Every line from the one containing "npm install @reduxjs/toolkit" to the one containing "npx expo install react-native-maps" in the records below, both included, must be set down exactly, and no other line.

Source records
==========

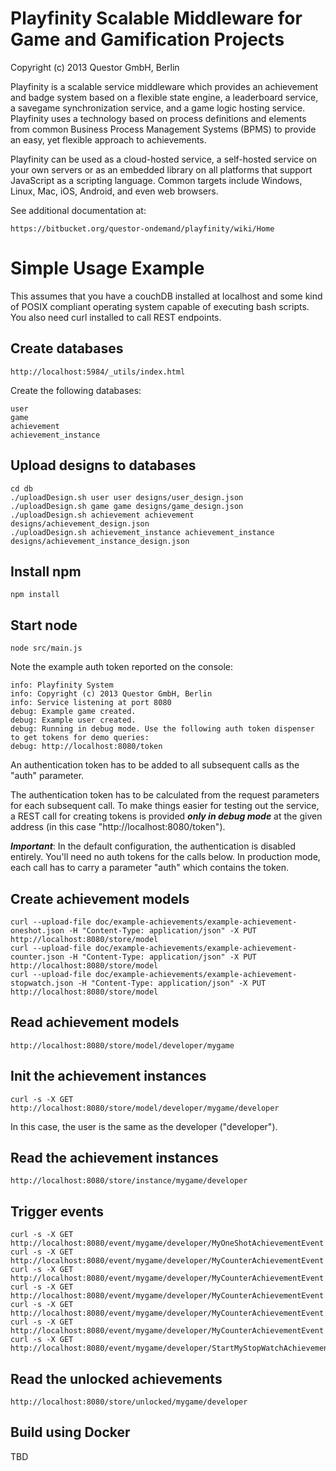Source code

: # Playfinity Scalable Middleware for Game and Gamification Projects

Copyright (c) 2013 Questor GmbH, Berlin

Playfinity is a scalable service middleware which provides an achievement and badge system based on a flexible state engine, a leaderboard service, a savegame synchronization service, and a game logic hosting service. Playfinity uses a technology based on process definitions and elements from common Business Process Management Systems (BPMS) to provide an easy, yet flexible approach to achievements.

Playfinity can be used as a cloud-hosted service, a self-hosted service on your own servers or as an embedded library on all platforms that support JavaScript as a scripting language. Common targets include Windows, Linux, Mac, iOS, Android, and even web browsers.

See additional documentation at:

    https://bitbucket.org/questor-ondemand/playfinity/wiki/Home

# Simple Usage Example

This assumes that you have a couchDB installed at localhost and some kind of POSIX compliant operating
system capable of executing bash scripts. You also need curl installed to call REST endpoints.

## Create databases

    http://localhost:5984/_utils/index.html

Create the following databases:

    user
    game
    achievement
    achievement_instance

## Upload designs to databases

    cd db
    ./uploadDesign.sh user user designs/user_design.json
    ./uploadDesign.sh game game designs/game_design.json
    ./uploadDesign.sh achievement achievement designs/achievement_design.json
    ./uploadDesign.sh achievement_instance achievement_instance designs/achievement_instance_design.json

## Install npm

    npm install

## Start node

    node src/main.js

Note the example auth token reported on the console:

    info: Playfinity System
    info: Copyright (c) 2013 Questor GmbH, Berlin
    info: Service listening at port 8080
    debug: Example game created.
    debug: Example user created.
    debug: Running in debug mode. Use the following auth token dispenser to get tokens for demo queries:
    debug: http://localhost:8080/token

An authentication token has to be added to all subsequent calls as the "auth" parameter.

The authentication token has to be calculated from the request parameters for each subsequent call.
To make things easier for testing out the service, a REST call for creating tokens is provided ***only in debug
mode*** at the given address (in this case "http://localhost:8080/token").

***Important***: In the default configuration, the authentication is disabled entirely. You'll need no auth tokens for
the calls below. In production mode, each call has to carry a parameter "auth" which contains the token.


## Create achievement models

    curl --upload-file doc/example-achievements/example-achievement-oneshot.json -H "Content-Type: application/json" -X PUT http://localhost:8080/store/model
    curl --upload-file doc/example-achievements/example-achievement-counter.json -H "Content-Type: application/json" -X PUT http://localhost:8080/store/model
    curl --upload-file doc/example-achievements/example-achievement-stopwatch.json -H "Content-Type: application/json" -X PUT http://localhost:8080/store/model

## Read achievement models

    http://localhost:8080/store/model/developer/mygame

## Init the achievement instances

    curl -s -X GET http://localhost:8080/store/model/developer/mygame/developer

In this case, the user is the same as the developer ("developer").

## Read the achievement instances

    http://localhost:8080/store/instance/mygame/developer

## Trigger events

    curl -s -X GET http://localhost:8080/event/mygame/developer/MyOneShotAchievementEvent
    curl -s -X GET http://localhost:8080/event/mygame/developer/MyCounterAchievementEvent
    curl -s -X GET http://localhost:8080/event/mygame/developer/MyCounterAchievementEvent
    curl -s -X GET http://localhost:8080/event/mygame/developer/MyCounterAchievementEvent
    curl -s -X GET http://localhost:8080/event/mygame/developer/MyCounterAchievementEvent
    curl -s -X GET http://localhost:8080/event/mygame/developer/MyCounterAchievementEvent
    curl -s -X GET http://localhost:8080/event/mygame/developer/StartMyStopWatchAchievementEvent

## Read the unlocked achievements

    http://localhost:8080/store/unlocked/mygame/developer

## Build using Docker

TBD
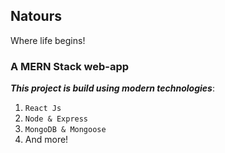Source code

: ## Natours

Where life begins!

### A MERN Stack web-app

**_This project is build using modern technologies_**:

1. `React Js`
2. `Node & Express`
3. `MongoDB & Mongoose`
4. And more!
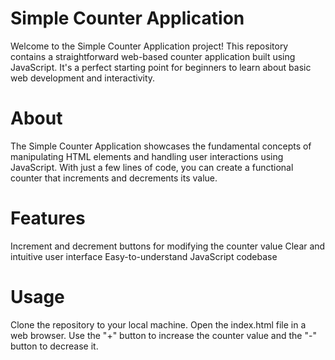 # Simple Counter Application
Welcome to the Simple Counter Application project! This repository contains a straightforward web-based counter application built using JavaScript. It's a perfect starting point for beginners to learn about basic web development and interactivity.

# About
The Simple Counter Application showcases the fundamental concepts of manipulating HTML elements and handling user interactions using JavaScript. With just a few lines of code, you can create a functional counter that increments and decrements its value.

# Features
Increment and decrement buttons for modifying the counter value
Clear and intuitive user interface
Easy-to-understand JavaScript codebase

# Usage
Clone the repository to your local machine.
Open the index.html file in a web browser.
Use the "+" button to increase the counter value and the "-" button to decrease it.
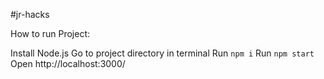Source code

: #jr-hacks

How to run Project:

Install Node.js
Go to project directory in terminal
Run `npm i`
Run `npm start`
Open http://localhost:3000/
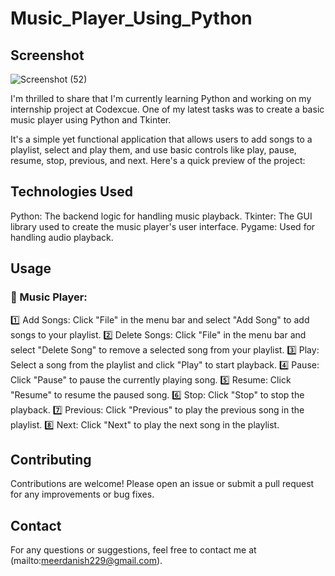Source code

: # Music_Player_Using_Python

## Screenshot

![Screenshot (52)](https://github.com/MeerDanish229/Url_Shortener_Python/assets/128418303/7de4b9a5-8273-4192-8fab-7b7307798808)




I'm thrilled to share that I'm currently learning Python and working on my internship project at Codexcue. One of my latest tasks was to create a basic music player using Python and Tkinter.

It's a simple yet functional application that allows users to add songs to a playlist, select and play them, and use basic controls like play, pause, resume, stop, previous, and next. Here's a quick preview of the project:

## Technologies Used

Python: The backend logic for handling music playback.
Tkinter: The GUI library used to create the music player's user interface.
Pygame: Used for handling audio playback.

## Usage
### 🎵 Music Player:
1️⃣ Add Songs: Click "File" in the menu bar and select "Add Song" to add songs to your playlist.
2️⃣ Delete Songs: Click "File" in the menu bar and select "Delete Song" to remove a selected song from your playlist.
3️⃣ Play: Select a song from the playlist and click "Play" to start playback.
4️⃣ Pause: Click "Pause" to pause the currently playing song.
5️⃣ Resume: Click "Resume" to resume the paused song.
6️⃣ Stop: Click "Stop" to stop the playback.
7️⃣ Previous: Click "Previous" to play the previous song in the playlist.
8️⃣ Next: Click "Next" to play the next song in the playlist.

## Contributing

Contributions are welcome! Please open an issue or submit a pull request for any improvements or bug fixes.

## Contact

For any questions or suggestions, feel free to contact me at (mailto:meerdanish229@gmail.com).




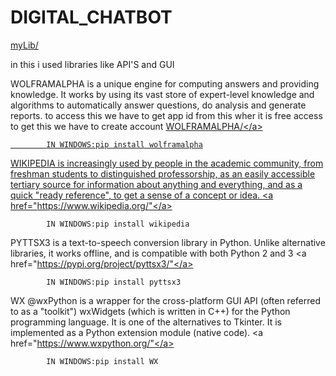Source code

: # DIGITAL_CHATBOT
<a href="testRel/myLib">myLib/</a>

in this i used libraries like API'S and GUI

WOLFRAMALPHA  is a unique engine for computing answers and providing knowledge. It works by using its vast store of expert-level knowledge and algorithms to automatically answer questions, do analysis and generate reports.
		to access this we have to get app id from this wher it is free access to get this we have to create account <a href="https://www.wolframalpha.com/">WOLFRAMALPHA/\</a>
			
			IN WINDOWS:pip install wolframalpha
			
WIKIPEDIA is increasingly used by people in the academic community, from freshman students to distinguished professorship, as an easily accessible tertiary source for information about anything and everything, and as a quick "ready reference", to get a sense of a concept or idea. <a href="https://www.wikipedia.org/"</a>
			
			IN WINDOWS:pip install wikipedia
			
PYTTSX3 is a text-to-speech conversion library in Python. Unlike alternative libraries, it works offline, and is compatible with both Python 2 and 3 
<a href="https://pypi.org/project/pyttsx3/"</a>

			
			IN WINDOWS:pip install pyttsx3
			

WX @wxPython is a wrapper for the cross-platform GUI API (often referred to as a "toolkit") wxWidgets (which is written in C++) for the Python programming language. It is one of the alternatives to Tkinter. It is implemented as a Python extension module (native code). <a href="https://www.wxpython.org/"</a>
			
			IN WINDOWS:pip install WX
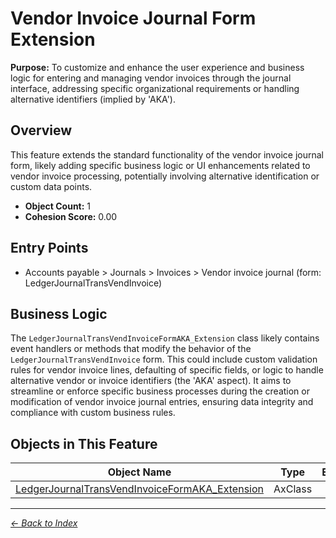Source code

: # Vendor Invoice Journal Form Extension

**Purpose:** To customize and enhance the user experience and business logic for entering and managing vendor invoices through the journal interface, addressing specific organizational requirements or handling alternative identifiers (implied by 'AKA').

## Overview

This feature extends the standard functionality of the vendor invoice journal form, likely adding specific business logic or UI enhancements related to vendor invoice processing, potentially involving alternative identification or custom data points.

- **Object Count:** 1
- **Cohesion Score:** 0.00

## Entry Points

- Accounts payable > Journals > Invoices > Vendor invoice journal (form: LedgerJournalTransVendInvoice)

## Business Logic

The `LedgerJournalTransVendInvoiceFormAKA_Extension` class likely contains event handlers or methods that modify the behavior of the `LedgerJournalTransVendInvoice` form. This could include custom validation rules for vendor invoice lines, defaulting of specific fields, or logic to handle alternative vendor or invoice identifiers (the 'AKA' aspect). It aims to streamline or enforce specific business processes during the creation or modification of vendor invoice journal entries, ensuring data integrity and compliance with custom business rules.

## Objects in This Feature

| Object Name | Type | Extension | Description |
|-------------|------|-----------|-------------|
| [LedgerJournalTransVendInvoiceFormAKA_Extension](Objects/LedgerJournalTransVendInvoiceFormAKA_Extension.md) | AxClass |  |  |

---

*[← Back to Index](../../index.md)*
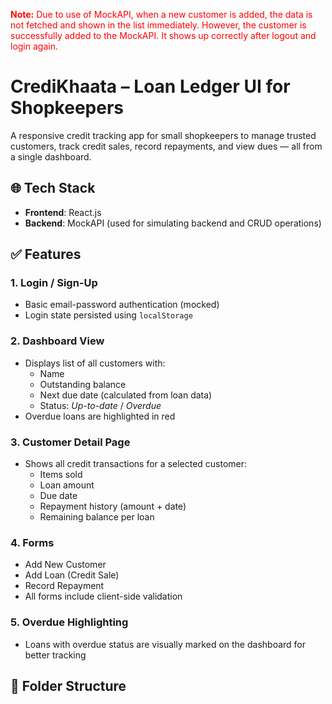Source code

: <p style="color: red;"><b>Note:</b> Due to use of MockAPI, when a new customer is added, the data is not fetched and shown in the list immediately. However, the customer is successfully added to the MockAPI. It shows up correctly after logout and login again.</p>

# CrediKhaata – Loan Ledger UI for Shopkeepers

A responsive credit tracking app for small shopkeepers to manage trusted customers, track credit sales, record repayments, and view dues — all from a single dashboard.

## 🌐 Tech Stack

- **Frontend**: React.js
- **Backend**: MockAPI (used for simulating backend and CRUD operations)

## ✅ Features

### 1. **Login / Sign-Up**
- Basic email-password authentication (mocked)
- Login state persisted using `localStorage`

### 2. **Dashboard View**
- Displays list of all customers with:
  - Name
  - Outstanding balance
  - Next due date (calculated from loan data)
  - Status: _Up-to-date_ / _Overdue_
- Overdue loans are highlighted in red

### 3. **Customer Detail Page**
- Shows all credit transactions for a selected customer:
  - Items sold
  - Loan amount
  - Due date
  - Repayment history (amount + date)
  - Remaining balance per loan

### 4. **Forms**
- Add New Customer
- Add Loan (Credit Sale)
- Record Repayment
- All forms include client-side validation

### 5. **Overdue Highlighting**
- Loans with overdue status are visually marked on the dashboard for better tracking

## 📁 Folder Structure

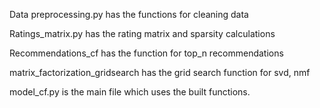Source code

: Data preprocessing.py has the functions for cleaning data

Ratings_matrix.py has the rating matrix and sparsity calculations

Recommendations_cf has the function for top_n recommendations

matrix_factorization_gridsearch has the grid search function for svd, nmf

model_cf.py is the main file which uses the built functions.
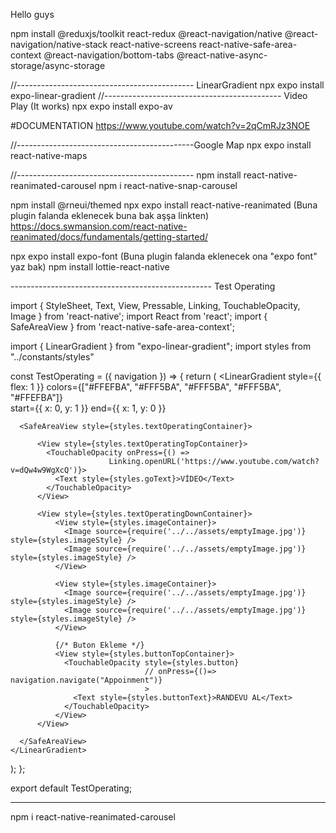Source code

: Hello guys



npm install @reduxjs/toolkit react-redux @react-navigation/native @react-navigation/native-stack react-native-screens react-native-safe-area-context @react-navigation/bottom-tabs @react-native-async-storage/async-storage

//-------------------------------------------- LinearGradient
npx expo install expo-linear-gradient
//-------------------------------------------- Video Play (It works)
npx expo install expo-av

#DOCUMENTATION 
https://www.youtube.com/watch?v=2qCmRJz3NOE

//--------------------------------------------Google Map
npx expo install react-native-maps


//--------------------------------------------
npm install react-native-reanimated-carousel
npm i react-native-snap-carousel



npm install @rneui/themed
npx expo install react-native-reanimated (Buna plugin falanda eklenecek buna bak aşşa linkten)
                                           https://docs.swmansion.com/react-native-reanimated/docs/fundamentals/getting-started/

npx expo install expo-font  (Buna plugin falanda eklenecek ona "expo font" yaz bak)
npm install lottie-react-native



-------------------------------------------------- Test Operating


import { StyleSheet, Text, View, Pressable, Linking, TouchableOpacity, Image } from 'react-native';
import React from 'react';
import { SafeAreaView } from 'react-native-safe-area-context';

import { LinearGradient } from "expo-linear-gradient";
import styles from "../constants/styles"

const TestOperating = ({ navigation }) => {
  return (
    <LinearGradient 
    style={{ flex: 1 }} 
    colors={["#FFEFBA", "#FFF5BA", "#FFF5BA", "#FFF5BA", "#FFEFBA"]}  
    start={{ x: 0, y: 1 }} 
    end={{ x: 1, y: 0 }}
  >


      <SafeAreaView style={styles.textOperatingContainer}>

          <View style={styles.textOperatingTopContainer}>
            <TouchableOpacity onPress={() => 
                          Linking.openURL('https://www.youtube.com/watch?v=dQw4w9WgXcQ')}>
              <Text style={styles.goText}>VİDEO</Text>
            </TouchableOpacity>
          </View>

          <View style={styles.textOperatingDownContainer}>
              <View style={styles.imageContainer}>
                <Image source={require('../../assets/emptyImage.jpg')} style={styles.imageStyle} />
                <Image source={require('../../assets/emptyImage.jpg')} style={styles.imageStyle} />
              </View>

              <View style={styles.imageContainer}>
                <Image source={require('../../assets/emptyImage.jpg')} style={styles.imageStyle} />
                <Image source={require('../../assets/emptyImage.jpg')} style={styles.imageStyle} />
              </View>

              {/* Buton Ekleme */}
              <View style={styles.buttonTopContainer}>
                <TouchableOpacity style={styles.button} 
                                  // onPress={()=> navigation.navigate("Appoinment")}
                                  >
                  <Text style={styles.buttonText}>RANDEVU AL</Text>
                </TouchableOpacity>
              </View>
          </View>

      </SafeAreaView>
    </LinearGradient>
  );
};

export default TestOperating;



--------------------------------------------------

npm i react-native-reanimated-carousel





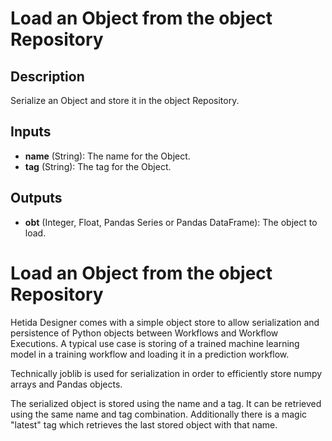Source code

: # Load an Object from the object Repository

## Description
Serialize an Object and store it in the object Repository.

## Inputs
* **name** (String): The name for the Object.
* **tag** (String): The tag for the Object.

## Outputs
* **obt** (Integer, Float, Pandas Series or Pandas DataFrame): The object to load. 

# Load an Object from the object Repository

Hetida Designer comes with a simple object store to allow serialization and persistence of Python objects between Workflows and Workflow Executions. A typical use case is storing of a trained machine learning model in a training workflow and loading it in a prediction workflow.

Technically joblib is used for serialization in order to efficiently store numpy arrays and Pandas objects.

The serialized object is stored using the name and a tag. It can be retrieved using the same name and tag combination. Additionally there is a magic "latest" tag which retrieves the last stored object with that name.
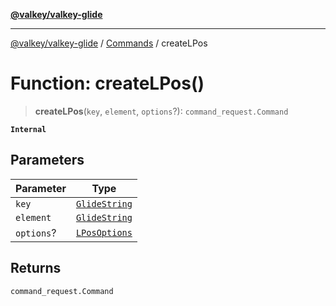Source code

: [**@valkey/valkey-glide**](../../README.md)

***

[@valkey/valkey-glide](../../modules.md) / [Commands](../README.md) / createLPos

# Function: createLPos()

> **createLPos**(`key`, `element`, `options`?): `command_request.Command`

**`Internal`**

## Parameters

| Parameter | Type |
| ------ | ------ |
| `key` | [`GlideString`](../../BaseClient/type-aliases/GlideString.md) |
| `element` | [`GlideString`](../../BaseClient/type-aliases/GlideString.md) |
| `options`? | [`LPosOptions`](../interfaces/LPosOptions.md) |

## Returns

`command_request.Command`
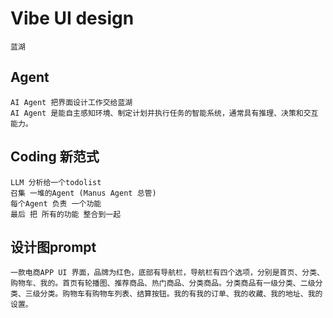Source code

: # Vibe UI design

    蓝湖 
## Agent
    AI Agent 把界面设计工作交给蓝湖
    AI Agent 是能自主感知环境、制定计划并执行任务的智能系统，通常具有推理、决策和交互能力。
## Coding 新范式
    LLM 分析给一个todolist
    召集 一堆的Agent (Manus Agent 总管)
    每个Agent 负责 一个功能
    最后 把 所有的功能 整合到一起
## 设计图prompt
    一款电商APP UI 界面，品牌为红色，底部有导航栏，导航栏有四个选项，分别是首页、分类、购物车、我的。首页有轮播图、推荐商品、热门商品、分类商品。分类商品有一级分类、二级分类、三级分类。购物车有购物车列表、结算按钮。我的有我的订单、我的收藏、我的地址、我的设置。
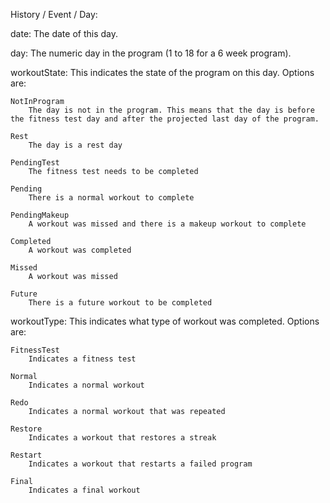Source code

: History / Event / Day:

date:
	The date of this day.

day:
	The numeric day in the program (1 to 18 for a 6 week program).

workoutState:
	This indicates the state of the program on this day. Options are:

	NotInProgram
		The day is not in the program. This means that the day is before the fitness test day and after the projected last day of the program.

	Rest
		The day is a rest day

	PendingTest
		The fitness test needs to be completed

	Pending
		There is a normal workout to complete

	PendingMakeup
		A workout was missed and there is a makeup workout to complete

	Completed
		A workout was completed

	Missed
		A workout was missed

	Future
		There is a future workout to be completed

workoutType:
	This indicates what type of workout was completed. Options are:

	FitnessTest
		Indicates a fitness test

	Normal
		Indicates a normal workout

	Redo
		Indicates a normal workout that was repeated

	Restore
		Indicates a workout that restores a streak

	Restart
		Indicates a workout that restarts a failed program

	Final
		Indicates a final workout
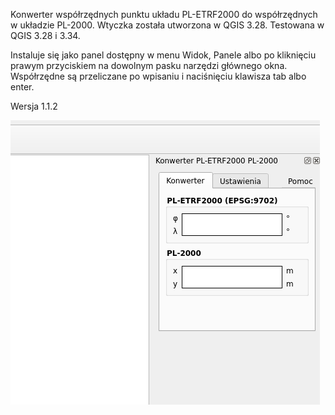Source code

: Konwerter współrzędnych punktu układu PL-ETRF2000 do współrzędnych w układzie PL-2000. Wtyczka została utworzona w QGIS 3.28. Testowana w QGIS 3.28 i 3.34.

Instaluje się jako panel dostępny w menu Widok, Panele albo po kliknięciu prawym przyciskiem na dowolnym pasku narzędzi głównego okna. Współrzędne są przeliczane po wpisaniu i naciśnięciu klawisza tab albo enter.

Wersja 1.1.2

![First look](FirstLook.png)
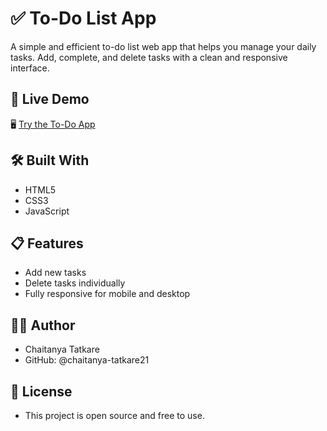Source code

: # ✅ To-Do List App

A simple and efficient to-do list web app that helps you manage your daily tasks. Add, complete, and delete tasks with a clean and responsive interface.

## 🚀 Live Demo

🖥️ [Try the To-Do App](https://chaitanya-tatkare21.github.io/To-Do-App/)

## 🛠️ Built With

- HTML5
- CSS3
- JavaScript 

## 📋 Features

- Add new tasks
- Delete tasks individually
- Fully responsive for mobile and desktop

## 🙋‍♂️ Author

- Chaitanya Tatkare
- GitHub: @chaitanya-tatkare21

## 📄 License

- This project is open source and free to use.



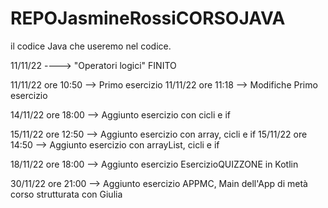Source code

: # REPOJasmineRossiCORSOJAVA


il codice Java che useremo nel codice.


11/11/22 ----> "Operatori logici" FINITO 

11/11/22 ore 10:50 --> Primo esercizio
11/11/22 ore 11:18 --> Modifiche Primo esercizio

14/11/22 ore 18:00 --> Aggiunto esercizio con cicli e if

15/11/22 ore 12:50 --> Aggiunto esercizio con array, cicli e if
15/11/22 ore 14:50 --> Aggiunto esercizio con arrayList, cicli e if

18/11/22 ore 18:00 --> Aggiunto esercizio EsercizioQUIZZONE in Kotlin

30/11/22 ore 21:00 --> Aggiunto esercizio APPMC, Main dell'App di metà corso strutturata con Giulia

==========

* _RESPONSE TO THIS TASK_
npm install @reduxjs/toolkit react-redux @react-navigation/native @react-navigation/native-stack react-native-screens react-native-safe-area-context @react-navigation/bottom-tabs @react-native-async-storage/async-storage

//-------------------------------------------- LinearGradient
npx expo install expo-linear-gradient
//-------------------------------------------- Video Play (It works)
npx expo install expo-av

#DOCUMENTATION 
https://www.youtube.com/watch?v=2qCmRJz3NOE

//--------------------------------------------Google Map
npx expo install react-native-maps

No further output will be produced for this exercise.